I am fortunate to be able to go on a really nice vacation in a couple of weeks. Because of my wonderful parents who own a time share and the airline points we had saved we are able to go to Hawaii in a couple of weeks. We are going with my parents who were able to get a timeshare trade for Kuai and on the way we are stopping in California for a couple of days. Until a few weeks ago I would not let myself think about the trip for many reasons. One it was too far away to even get excited, after we get back C starts school, and all this other stuff.
So a few weeks ago it hit me that our vacation is very near. I started getting excited and actually looking forward to it. Looking forward to anything is hard for me now to do after losing Scott. then the plane in L.a. crashed, then I hear of two other planes that had landing issues over the past few days. I hear about a small plane that crashes in a town near us. On top of that I am reading a book that has a part where there is a plane issue. It now has me freaked out about this trip and flying! I keep telling my husband what if this means something. Even typing this I know it sounds crazy but yet I am getting anxious from these thoughts. I just keep thinking am I really going to be sitting on some beach in a hawaiian island in a couple of weeks? Then I think why me? Why should we get to do this?

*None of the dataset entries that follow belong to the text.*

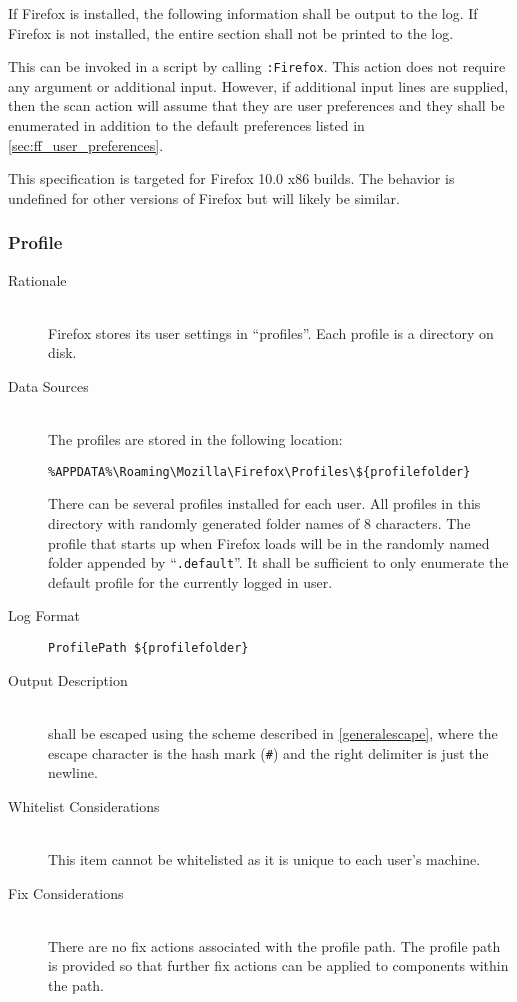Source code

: If Firefox is installed, the following information shall be output to the log. 
If Firefox is not installed, the entire section shall not be printed to the log.

This can be invoked in a script by calling \verb|:Firefox|.  This action does
not require any argument or additional input.  However, if additional input
lines are supplied, then the scan action will assume that they are user
preferences and they shall be enumerated in addition to the default preferences
listed in \ref{sec:ff_user_preferences}.

This specification is targeted for Firefox 10.0 x86 builds.  The behavior is
undefined for other versions of Firefox but will likely be similar.

\subsubsection{Profile}
\begin{description}
\item[Rationale] \hfill \\
Firefox stores its user settings in ``profiles''.  Each profile is a directory
on disk.  
\item[Data Sources] \hfill \\
The profiles are stored in the following location:
\vspace{-\baselineskip}
\begin{verbatim}
%APPDATA%\Roaming\Mozilla\Firefox\Profiles\${profilefolder}
\end{verbatim}
There can be several profiles installed for each user.   All profiles in this
directory with randomly generated folder names of 8 characters.  The profile
that starts up when Firefox loads will be in the randomly named folder appended
by ``\verb|.default|''.  It shall be sufficient to only enumerate the default
profile for the currently logged in user.
\item[Log Format] \hfill 
\vspace{-\baselineskip}
\begin{verbatim}
ProfilePath ${profilefolder}
\end{verbatim}
\item[Output Description] \hfill \\
 shall be escaped using the scheme described in
\ref{generalescape}, where the escape character is the hash mark (\verb|#|) and
the right delimiter is just the newline.
\item[Whitelist Considerations] \hfill \\
This item cannot be whitelisted as it is unique to each user's machine.
\item[Fix Considerations] \hfill \\
There are no fix actions associated with the profile path.  The profile path is
provided so that further fix actions can be applied to components within the
path.
\end{description}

I wish I could just get excited and look forward to it. But my mind just won't let it happen. Then I think if we had Scott here we wouldn't be going. Mike keeps gently reminding me that we still have to live our life that yes we wouldn't be going if Scott we here but he's not. He reminds me that I also looked for signs all over the place to let me know Scott would be okay and it didn't mean a thing. ( rainbows, turtles, you name it if I saw it I took it as a sign he would be okay) . It's just so hard getting over these anxious feelings because I learned it can happen to you and why won't something else.
There have been a lot of publicized plane issues lately, but I try to think of how many other flights went just fine. I know what you mean about thinking that it "couldn't" happen, but it did. Try to relax and have a positive attitude about the trip. I would go if I had the opportunity and maybe this is the time you need to let yourself rejuvenate.
Since I lost my angel, I do find that I have a lot more anxiety for exactly the reason you said - we unforunately learned first hand that the unthinkable can happen, and so all those other unthinkables seem possible now too. I think its a good sign though that you identified them as anxious feelings and the reason for them.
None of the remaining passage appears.